Required action:
Which of the lines below hold the word "website"? Pull each of them out.
====== Entries provided
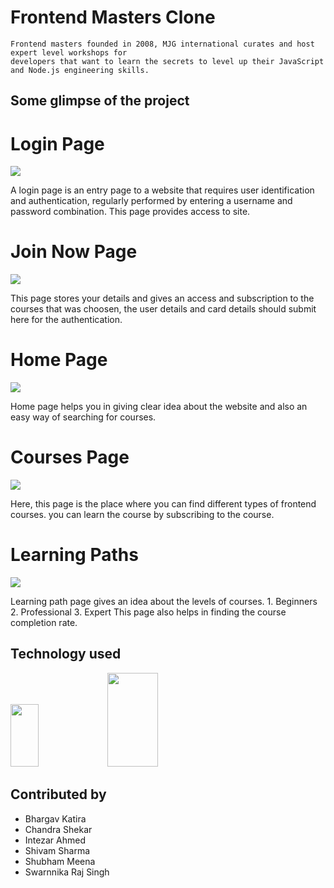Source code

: # Frontend Masters Clone
    Frontend masters founded in 2008, MJG international curates and host expert level workshops for 
    developers that want to learn the secrets to level up their JavaScript and Node.js engineering skills.

## Some glimpse of the project

# Login Page

<img src="https://miro.medium.com/max/1400/1*CF9DgX9_gI9bVoCyE8liGQ.jpeg">

A login page is an entry page to a website that requires user identification and authentication,
regularly performed by entering a username and password combination.
This page provides access to site.

# Join Now Page

<img src="https://miro.medium.com/max/2000/1*svHODPcwzMrWre9aGSQtlA.png">

This page stores your details and gives an access and subscription to the courses that was choosen,
the user details and card details should submit here for the authentication.

# Home Page

<img src="https://res.cloudinary.com/practicaldev/image/fetch/s--apJ0wqt3--/c_limit%2Cf_auto%2Cfl_progressive%2Cq_auto%2Cw_880/https://create-react-app.com/wp-content/uploads/2020/11/Screenshot-2020-11-15-at-18.17.09-1024x659.png">

Home page helps you in giving clear idea about the website and also an easy way of searching for 
courses.

# Courses Page

<img src="https://miro.medium.com/max/1400/1*XgoImgM0LzqvwkGkVw3XBg.png">

Here, this page is the place where you can find different types of frontend courses.
you can learn the course by subscribing to the course.

# Learning Paths

<img src="https://i2.wp.com/css-tricks.com/wp-content/uploads/2020/01/frontend-masters.png?fit=2422%2C2248&ssl=1">

Learning path page gives an idea about the levels of courses.
      1. Beginners
      2. Professional
      3. Expert
This page also helps in finding the course completion rate.

## Technology used

<img src="https://www.freepnglogos.com/uploads/html5-logo-png/html5-logo-devextreme-multi-purpose-controls-html-javascript-3.png" width="30%" height="100px" />
<img src = "https://www.shawndsilva.com/public/assets/images/jXAvz9h.png" width="40%" height="150px" />

## Contributed by
* Bhargav Katira 
* Chandra Shekar  
* Intezar Ahmed
* Shivam Sharma
* Shubham Meena
* Swarnnika Raj Singh

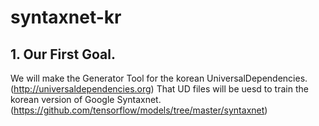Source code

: # syntaxnet-kr

## 1. Our First Goal.
We will make the Generator Tool for the korean UniversalDependencies.(<http://universaldependencies.org>)
That UD files will be uesd to train the korean version of Google Syntaxnet.(<https://github.com/tensorflow/models/tree/master/syntaxnet>)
============
Task output:
A login page is an entry page to a website that requires user identification and authentication,
Home page helps you in giving clear idea about the website and also an easy way of searching for 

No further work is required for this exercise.